The list of frequent words used in a text

dscheste · Oct 16, 2004

Hello, gurus

I have read the post here about an alphabetically presented list of frequently used words.

The post riveted my attention and I decided to play around with an idea of creating a code, which will analyse how many times a word was used in a text and then sort the list having the most frequent words on top of the list.

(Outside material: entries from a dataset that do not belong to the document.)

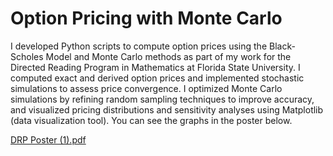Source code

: # Option Pricing with Monte Carlo

I developed Python scripts to compute option prices using the Black-Scholes Model and Monte Carlo methods as part of my work for the Directed Reading Program in Mathematics at Florida State University. I computed exact and derived option prices and implemented stochastic simulations to assess price convergence. I optimized Monte Carlo simulations by refining random sampling techniques to improve accuracy, and visualized pricing distributions and sensitivity analyses using Matplotlib (data visualization tool). You can see the graphs in the poster below.

[DRP Poster (1).pdf](https://github.com/user-attachments/files/21706979/DRP.Poster.1.pdf)
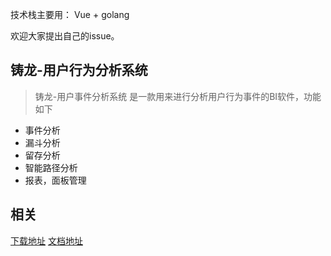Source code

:   

技术栈主要用： Vue + golang 

欢迎大家提出自己的issue。

铸龙-用户行为分析系统
-----------
> 铸龙-用户事件分析系统 是一款用来进行分析用户行为事件的BI软件，功能如下
 * 事件分析
 * 漏斗分析
 * 留存分析
 * 智能路径分析
 * 报表，面板管理

## 相关
[下载地址]( https://gitee.com/cynthia520/xwl_bi/releases/v1.0.0 ) 
[文档地址]( https://www.yuque.com/jianghurenchenggolang/oehqme/hen7qy )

As the text might be large I dismissed the idea of doing it in Excel and had to go to the "bastard child" ™ by Tom Urtis - Microsoft Word.

The code works like this:

1. Copy any text and paste it as unformatted text in to the document (in this case named Frequent_words.doc).
2. Run the macro.
3. Macro deletes the words it has already counted and then tells how many words were processed and how long it took.
4. The stats are in the Stats.doc, which is being saved by default in root.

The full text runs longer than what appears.